履 → 賁
Hexagram 10: Treading → Hexagram 22: Grace
Changing Lines
This transformation involves 4 changing lines (lines 2, 3, 4, 5).
Line 2
九二 履道坦坦。幽人貞吉。
Nine in the second place means: Treading a smooth, level course. The perseverance of a dark man Brings good fortune.
Line 3
六三 眇能視。跛能履。履虎尾。咥人凶。武人為于大君。
Six in the third place means: A one-eyed man is able to see, A lame man is able to tread. He treads on the tail of the tiger. The tiger bites the man. Misfortune. Thus does a warrior act on behalf of his great prince.
Line 4
九四 履虎尾。愬愬終吉。
Nine in the fourth place means: He treads on the tail of the tiger. Caution and circumspection Lead ultimately to good fortune.
Line 5
九五 夬履。貞厲。
Nine in the fifth place means: Resolute conduct. Perseverance with awareness of danger.
Trigram Changes
Yilin Verse
上山求魚,入水捕狸;市非其歸,自令久留。
Climbing the mountain to seek fish; entering the water to catch a wildcat. The market is not the right destination; one makes oneself linger too long.

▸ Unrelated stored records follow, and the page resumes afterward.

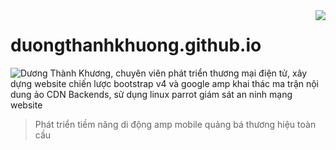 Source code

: <img src="anh-thuong-hieu/logoamp.png" align="right" />

# duongthanhkhuong.github.io
![Dương Thành Khương](https://cdn.rawgit.com/sindresorhus/awesome/d7305f38d29fed78fa85652e3a63e154dd8e8829/media/badge.svg), chuyên viên phát triển thương mại điện tử, xây dựng website chiến lược bootstrap v4 và google amp khai thác ma trận nội dung ảo CDN Backends, sử dụng linux parrot giám sát an ninh mạng website
> Phát triển tiềm năng di động amp mobile quảng bá thương hiệu toàn cầu
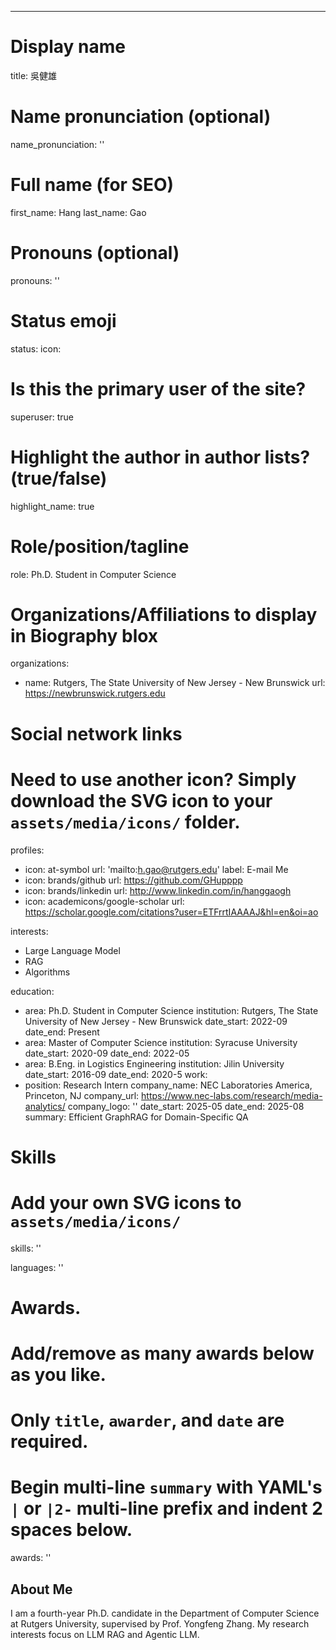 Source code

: ---
# Display name
title: 吳健雄

# Name pronunciation (optional)
name_pronunciation: ''

# Full name (for SEO)
first_name: Hang
last_name: Gao

# Pronouns (optional)
pronouns: ''

# Status emoji
status:
  icon: 

# Is this the primary user of the site?
superuser: true

# Highlight the author in author lists? (true/false)
highlight_name: true

# Role/position/tagline
role: Ph.D. Student in Computer Science

# Organizations/Affiliations to display in Biography blox
organizations:
  - name: Rutgers, The State University of New Jersey - New Brunswick
    url: https://newbrunswick.rutgers.edu

# Social network links
# Need to use another icon? Simply download the SVG icon to your `assets/media/icons/` folder.
profiles:
  - icon: at-symbol
    url: 'mailto:h.gao@rutgers.edu'
    label: E-mail Me
  - icon: brands/github
    url: https://github.com/GHupppp
  - icon: brands/linkedin
    url: http://www.linkedin.com/in/hanggaogh
  - icon: academicons/google-scholar
    url: https://scholar.google.com/citations?user=ETFrrtIAAAAJ&hl=en&oi=ao

interests:
  - Large Language Model
  - RAG
  - Algorithms

education:
  - area: Ph.D. Student in Computer Science
    institution: Rutgers, The State University of New Jersey - New Brunswick
    date_start: 2022-09
    date_end: Present
  - area: Master of Computer Science 
    institution: Syracuse University
    date_start: 2020-09
    date_end: 2022-05
  - area: B.Eng. in Logistics Engineering 
    institution: Jilin University
    date_start: 2016-09
    date_end: 2020-5
work:
  - position: Research Intern
    company_name: NEC Laboratories America, Princeton, NJ 
    company_url: https://www.nec-labs.com/research/media-analytics/
    company_logo: ''
    date_start: 2025-05
    date_end: 2025-08
    summary: Efficient GraphRAG for Domain-Specific QA

# Skills
# Add your own SVG icons to `assets/media/icons/`
skills: ''

languages: ''

# Awards.
#   Add/remove as many awards below as you like.
#   Only `title`, `awarder`, and `date` are required.
#   Begin multi-line `summary` with YAML's `|` or `|2-` multi-line prefix and indent 2 spaces below.
awards: ''

## About Me

I am a fourth-year Ph.D. candidate in the Department of Computer Science at Rutgers University, supervised by Prof. Yongfeng Zhang. My research interests focus on LLM RAG and Agentic LLM. 
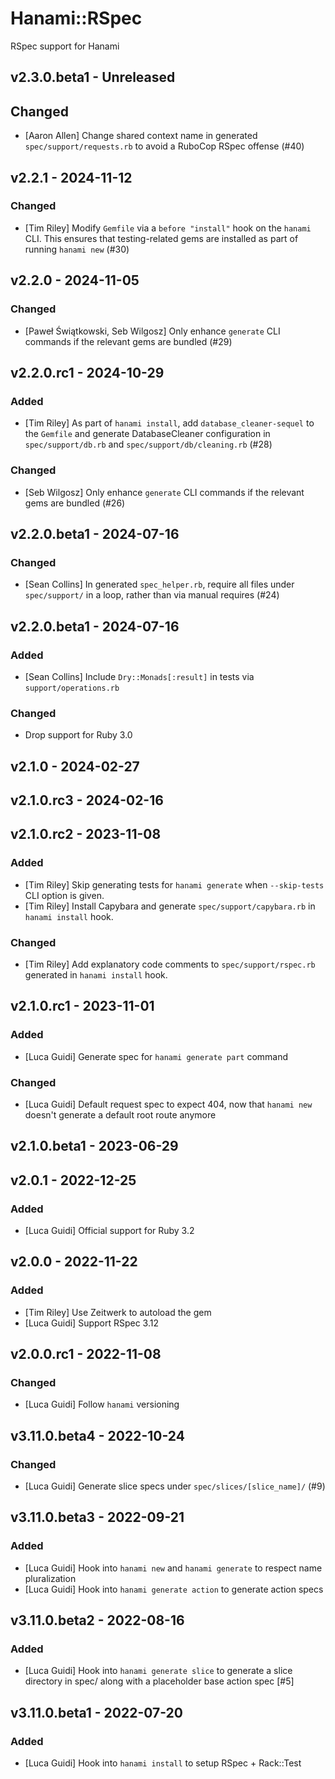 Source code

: # Hanami::RSpec

RSpec support for Hanami

## v2.3.0.beta1 - Unreleased

## Changed

- [Aaron Allen] Change shared context name in generated `spec/support/requests.rb` to avoid a RuboCop RSpec offense (#40)

## v2.2.1 - 2024-11-12

### Changed

- [Tim Riley] Modify `Gemfile` via a `before "install"` hook on the `hanami` CLI. This ensures that testing-related gems are installed as part of running `hanami new` (#30)

## v2.2.0 - 2024-11-05

### Changed

- [Paweł Świątkowski, Seb Wilgosz] Only enhance `generate` CLI commands if the relevant gems are bundled (#29)

## v2.2.0.rc1 - 2024-10-29

### Added

- [Tim Riley] As part of `hanami install`, add `database_cleaner-sequel` to the `Gemfile` and generate DatabaseCleaner configuration in `spec/support/db.rb` and `spec/support/db/cleaning.rb` (#28)

### Changed

- [Seb Wilgosz] Only enhance `generate` CLI commands if the relevant gems are bundled (#26)

## v2.2.0.beta1 - 2024-07-16

### Changed

- [Sean Collins] In generated `spec_helper.rb`, require all files under `spec/support/` in a loop, rather than via manual requires (#24)

## v2.2.0.beta1 - 2024-07-16

### Added

- [Sean Collins] Include `Dry::Monads[:result]` in tests via `support/operations.rb`

### Changed

- Drop support for Ruby 3.0

## v2.1.0 - 2024-02-27

## v2.1.0.rc3 - 2024-02-16

## v2.1.0.rc2 - 2023-11-08

### Added

- [Tim Riley] Skip generating tests for `hanami generate` when `--skip-tests` CLI option is given.
- [Tim Riley] Install Capybara and generate `spec/support/capybara.rb` in `hanami install` hook.

### Changed

- [Tim Riley] Add explanatory code comments to `spec/support/rspec.rb` generated in `hanami install` hook.

## v2.1.0.rc1 - 2023-11-01

### Added

- [Luca Guidi] Generate spec for `hanami generate part` command

### Changed

- [Luca Guidi] Default request spec to expect 404, now that `hanami new` doesn't generate a default root route anymore

## v2.1.0.beta1 - 2023-06-29

## v2.0.1 - 2022-12-25

### Added

- [Luca Guidi] Official support for Ruby 3.2

## v2.0.0 - 2022-11-22

### Added

- [Tim Riley] Use Zeitwerk to autoload the gem
- [Luca Guidi] Support RSpec 3.12

## v2.0.0.rc1 - 2022-11-08

### Changed

- [Luca Guidi] Follow `hanami` versioning

## v3.11.0.beta4 - 2022-10-24

### Changed

- [Luca Guidi] Generate slice specs under `spec/slices/[slice_name]/` (#9)

## v3.11.0.beta3 - 2022-09-21

### Added

- [Luca Guidi] Hook into `hanami new` and `hanami generate` to respect name pluralization
- [Luca Guidi] Hook into `hanami generate action` to generate action specs

## v3.11.0.beta2 - 2022-08-16

### Added

- [Luca Guidi] Hook into `hanami generate slice` to generate a slice directory in spec/ along with a placeholder base action spec [#5]

## v3.11.0.beta1 - 2022-07-20

### Added

- [Luca Guidi] Hook into `hanami install` to setup RSpec + Rack::Test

— Jiao Yanshou, Yilin (Forest of Changes), 1st century BCE
Commentary
Heaven above the lake, but the seeker looks in all the wrong places. Climbing a mountain to catch fish, diving into water to hunt a fox — every method is inverted, every effort futile. The marketplace is not where one belongs, yet one lingers there pointlessly. This echoes Mencius's famous metaphor of 'climbing a tree to seek fish' (緣木求魚): a fundamental mismatch between means and ends. From Treading to Grace, fire glows beneath the mountain — beauty adorns substance. The verse warns that misapplied effort produces neither utility nor beauty. Only when action aligns with its proper domain can form and function harmonize.